Die Sensitivität variiert jedoch in Abhängigkeit von der Lokalisation (Niere, Harnblase, Urethra, Prostata) und ggf. der Rasse:
Übergangszellkarzinome:
86% hoch- und niederläufige Terrier
44% andere Rassen
Prostatakarzinome: 60%
Indikationen für die BRAF-Untersuchung sind die Fälle, in denen
- eine invasive Probenentnahme vermieden werden soll,
- das zytologische/histologische Ergebnis nicht eindeutig ist.
Nur das positive Ergebnis ist beweisend für ein Karzinom.
Falls keine BRAF-Mutation in der Probe nachweisbar ist, kann das folgende Gründe haben:
- Es liegt kein ÜZCa / PCa vor (z.B. Polyp, benigne Hyperplasie).
- Das Karzinom ist nicht durch die BRAF-Genmutation verursacht.
- Es sind keine mutierten Zellen in der Probe vorhanden, obwohl ein Karzinom vorliegt (Repräsentativität der Probe, zellarme Zytologie / Harn).

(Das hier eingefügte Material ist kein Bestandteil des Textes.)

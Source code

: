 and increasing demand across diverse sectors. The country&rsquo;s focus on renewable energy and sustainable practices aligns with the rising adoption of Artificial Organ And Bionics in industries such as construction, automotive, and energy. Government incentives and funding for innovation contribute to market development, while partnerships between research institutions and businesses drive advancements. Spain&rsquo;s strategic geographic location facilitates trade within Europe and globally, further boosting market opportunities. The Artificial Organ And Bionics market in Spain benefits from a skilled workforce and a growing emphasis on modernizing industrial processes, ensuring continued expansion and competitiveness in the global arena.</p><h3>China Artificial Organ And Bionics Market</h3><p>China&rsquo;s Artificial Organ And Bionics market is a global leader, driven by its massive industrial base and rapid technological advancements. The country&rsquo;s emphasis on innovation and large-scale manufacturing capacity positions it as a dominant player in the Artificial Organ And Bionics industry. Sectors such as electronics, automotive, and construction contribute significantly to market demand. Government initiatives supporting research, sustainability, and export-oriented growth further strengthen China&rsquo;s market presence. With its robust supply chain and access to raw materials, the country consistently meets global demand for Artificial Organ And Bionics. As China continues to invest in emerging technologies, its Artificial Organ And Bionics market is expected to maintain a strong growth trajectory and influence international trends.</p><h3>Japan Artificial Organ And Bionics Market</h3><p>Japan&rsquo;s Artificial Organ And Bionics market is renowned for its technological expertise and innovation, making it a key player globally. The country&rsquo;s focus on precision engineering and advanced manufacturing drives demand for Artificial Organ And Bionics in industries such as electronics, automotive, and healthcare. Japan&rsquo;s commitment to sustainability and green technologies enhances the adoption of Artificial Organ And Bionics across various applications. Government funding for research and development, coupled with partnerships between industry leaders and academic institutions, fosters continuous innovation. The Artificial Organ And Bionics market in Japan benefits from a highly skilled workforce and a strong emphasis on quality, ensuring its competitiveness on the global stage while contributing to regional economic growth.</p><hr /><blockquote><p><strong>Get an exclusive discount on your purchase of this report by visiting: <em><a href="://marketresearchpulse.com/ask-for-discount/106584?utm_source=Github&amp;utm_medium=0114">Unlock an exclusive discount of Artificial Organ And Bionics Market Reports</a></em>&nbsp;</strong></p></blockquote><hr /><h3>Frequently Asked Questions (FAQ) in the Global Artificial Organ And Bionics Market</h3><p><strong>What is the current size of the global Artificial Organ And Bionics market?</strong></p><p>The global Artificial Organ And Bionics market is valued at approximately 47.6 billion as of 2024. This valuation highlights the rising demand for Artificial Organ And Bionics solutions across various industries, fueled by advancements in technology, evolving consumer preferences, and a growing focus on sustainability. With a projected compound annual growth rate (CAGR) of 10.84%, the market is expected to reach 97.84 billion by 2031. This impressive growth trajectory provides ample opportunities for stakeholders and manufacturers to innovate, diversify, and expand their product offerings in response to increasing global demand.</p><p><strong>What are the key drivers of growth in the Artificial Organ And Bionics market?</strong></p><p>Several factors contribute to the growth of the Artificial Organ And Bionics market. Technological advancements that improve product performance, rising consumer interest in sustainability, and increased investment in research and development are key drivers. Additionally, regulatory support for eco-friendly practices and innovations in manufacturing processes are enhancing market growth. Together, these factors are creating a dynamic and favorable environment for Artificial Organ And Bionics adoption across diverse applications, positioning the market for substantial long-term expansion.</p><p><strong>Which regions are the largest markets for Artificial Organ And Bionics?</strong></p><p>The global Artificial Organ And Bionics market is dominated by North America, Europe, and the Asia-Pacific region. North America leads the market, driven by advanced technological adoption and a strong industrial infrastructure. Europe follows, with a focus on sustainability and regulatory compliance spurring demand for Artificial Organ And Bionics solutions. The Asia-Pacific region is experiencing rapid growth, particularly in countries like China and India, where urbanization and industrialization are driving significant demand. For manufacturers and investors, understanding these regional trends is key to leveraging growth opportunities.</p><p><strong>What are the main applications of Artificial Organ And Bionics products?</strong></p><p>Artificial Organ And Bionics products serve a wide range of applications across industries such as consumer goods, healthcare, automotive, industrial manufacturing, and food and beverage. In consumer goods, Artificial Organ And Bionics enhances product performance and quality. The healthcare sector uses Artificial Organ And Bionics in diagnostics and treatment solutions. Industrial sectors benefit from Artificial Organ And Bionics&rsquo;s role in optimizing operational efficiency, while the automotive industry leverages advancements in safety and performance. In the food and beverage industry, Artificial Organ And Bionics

BRAF-Mutationen im Harnblasenkarzinom der Katze
Wir haben Biopsien von 25 Katzen mit ÜZCa (n=19), Harnblasenpolyp (n=2) oder Zystitis (n=4) auf das Vorliegen einer BRAF-Mutation untersucht (HOHLOCH et al. 2019). In keinem Fall wurde die Mutation nachgewiesen!
Die BRAF-Mutationsanalyse ist also nicht für die Diagnostik der Übergangszellkarzinome bei der Katze geeignet.